REQUIRED ACTION
Below are the records. Gather each line that holds "likely".

============================================================

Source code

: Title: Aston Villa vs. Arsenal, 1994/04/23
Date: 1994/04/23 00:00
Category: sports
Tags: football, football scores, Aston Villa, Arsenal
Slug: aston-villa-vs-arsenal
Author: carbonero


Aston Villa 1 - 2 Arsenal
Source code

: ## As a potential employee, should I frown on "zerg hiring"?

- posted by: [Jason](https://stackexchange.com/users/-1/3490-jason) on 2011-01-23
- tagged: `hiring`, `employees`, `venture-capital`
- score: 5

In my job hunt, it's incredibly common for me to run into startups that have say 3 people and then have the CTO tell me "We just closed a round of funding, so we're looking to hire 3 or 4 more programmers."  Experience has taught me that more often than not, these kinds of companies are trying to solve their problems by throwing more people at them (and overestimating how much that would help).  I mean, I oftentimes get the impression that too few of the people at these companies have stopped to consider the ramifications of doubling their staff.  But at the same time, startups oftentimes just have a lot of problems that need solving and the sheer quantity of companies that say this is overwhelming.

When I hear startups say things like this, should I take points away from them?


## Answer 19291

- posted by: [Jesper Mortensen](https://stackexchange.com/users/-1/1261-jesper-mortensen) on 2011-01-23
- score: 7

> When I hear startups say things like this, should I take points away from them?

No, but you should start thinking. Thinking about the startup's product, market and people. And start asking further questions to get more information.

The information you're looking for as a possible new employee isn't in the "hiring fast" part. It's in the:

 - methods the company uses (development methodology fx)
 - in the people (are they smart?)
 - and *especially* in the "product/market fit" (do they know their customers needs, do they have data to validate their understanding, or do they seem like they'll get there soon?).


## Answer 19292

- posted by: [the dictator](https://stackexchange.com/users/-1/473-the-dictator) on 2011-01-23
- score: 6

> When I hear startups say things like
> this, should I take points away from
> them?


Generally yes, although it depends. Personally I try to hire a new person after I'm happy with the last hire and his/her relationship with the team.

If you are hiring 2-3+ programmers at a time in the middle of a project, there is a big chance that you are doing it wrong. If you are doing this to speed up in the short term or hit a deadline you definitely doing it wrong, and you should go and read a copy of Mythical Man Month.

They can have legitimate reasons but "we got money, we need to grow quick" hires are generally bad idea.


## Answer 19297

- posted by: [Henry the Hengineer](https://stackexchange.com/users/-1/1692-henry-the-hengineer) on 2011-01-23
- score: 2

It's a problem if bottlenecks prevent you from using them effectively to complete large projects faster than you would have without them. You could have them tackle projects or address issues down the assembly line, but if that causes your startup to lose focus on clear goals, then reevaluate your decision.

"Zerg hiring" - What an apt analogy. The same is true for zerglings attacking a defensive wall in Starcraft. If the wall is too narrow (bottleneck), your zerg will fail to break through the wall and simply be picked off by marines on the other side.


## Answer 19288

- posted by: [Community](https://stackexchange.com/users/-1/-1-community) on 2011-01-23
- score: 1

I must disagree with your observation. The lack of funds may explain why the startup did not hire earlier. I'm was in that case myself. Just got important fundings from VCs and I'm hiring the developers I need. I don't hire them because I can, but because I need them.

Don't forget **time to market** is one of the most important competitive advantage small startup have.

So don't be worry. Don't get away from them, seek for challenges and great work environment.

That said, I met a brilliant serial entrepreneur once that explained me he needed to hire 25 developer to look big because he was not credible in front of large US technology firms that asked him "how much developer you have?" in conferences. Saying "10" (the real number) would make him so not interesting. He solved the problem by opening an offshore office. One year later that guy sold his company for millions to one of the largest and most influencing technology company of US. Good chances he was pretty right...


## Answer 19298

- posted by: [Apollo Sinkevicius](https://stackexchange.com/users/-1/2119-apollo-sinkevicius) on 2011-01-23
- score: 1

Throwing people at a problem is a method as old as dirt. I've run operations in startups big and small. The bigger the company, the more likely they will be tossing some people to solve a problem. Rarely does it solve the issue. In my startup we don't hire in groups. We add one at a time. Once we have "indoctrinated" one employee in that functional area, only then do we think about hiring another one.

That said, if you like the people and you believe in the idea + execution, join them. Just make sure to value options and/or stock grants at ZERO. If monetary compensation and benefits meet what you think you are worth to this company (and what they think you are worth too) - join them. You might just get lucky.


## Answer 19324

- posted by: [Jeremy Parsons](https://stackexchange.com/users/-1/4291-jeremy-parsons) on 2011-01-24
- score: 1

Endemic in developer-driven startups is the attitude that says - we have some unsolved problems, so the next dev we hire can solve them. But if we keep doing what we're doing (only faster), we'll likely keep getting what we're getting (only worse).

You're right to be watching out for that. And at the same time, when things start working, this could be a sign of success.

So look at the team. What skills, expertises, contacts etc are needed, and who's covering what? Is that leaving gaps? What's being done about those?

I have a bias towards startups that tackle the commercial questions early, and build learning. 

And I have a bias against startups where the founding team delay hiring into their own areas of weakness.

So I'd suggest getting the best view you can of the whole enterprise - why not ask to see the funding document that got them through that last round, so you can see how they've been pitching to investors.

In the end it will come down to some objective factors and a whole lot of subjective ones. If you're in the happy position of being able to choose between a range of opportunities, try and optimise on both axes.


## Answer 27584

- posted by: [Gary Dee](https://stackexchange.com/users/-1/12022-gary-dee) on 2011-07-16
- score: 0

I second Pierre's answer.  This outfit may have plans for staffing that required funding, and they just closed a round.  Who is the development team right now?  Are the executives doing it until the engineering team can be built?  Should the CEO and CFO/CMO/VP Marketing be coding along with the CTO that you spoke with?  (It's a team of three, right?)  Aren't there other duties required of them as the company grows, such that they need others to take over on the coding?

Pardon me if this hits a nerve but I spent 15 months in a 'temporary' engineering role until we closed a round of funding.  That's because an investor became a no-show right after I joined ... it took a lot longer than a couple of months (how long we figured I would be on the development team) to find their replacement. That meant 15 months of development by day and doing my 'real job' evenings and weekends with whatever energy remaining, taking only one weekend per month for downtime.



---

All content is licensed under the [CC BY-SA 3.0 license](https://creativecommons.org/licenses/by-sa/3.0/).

============================================================

WRITTEN ANSWER
Throwing people at a problem is a method as old as dirt. I've run operations in startups big and small. The bigger the company, the more likely they will be tossing some people to solve a problem. Rarely does it solve the issue. In my startup we don't hire in groups. We add one at a time. Once we have "indoctrinated" one employee in that functional area, only then do we think about hiring another one.
Endemic in developer-driven startups is the attitude that says - we have some unsolved problems, so the next dev we hire can solve them. But if we keep doing what we're doing (only faster), we'll likely keep getting what we're getting (only worse).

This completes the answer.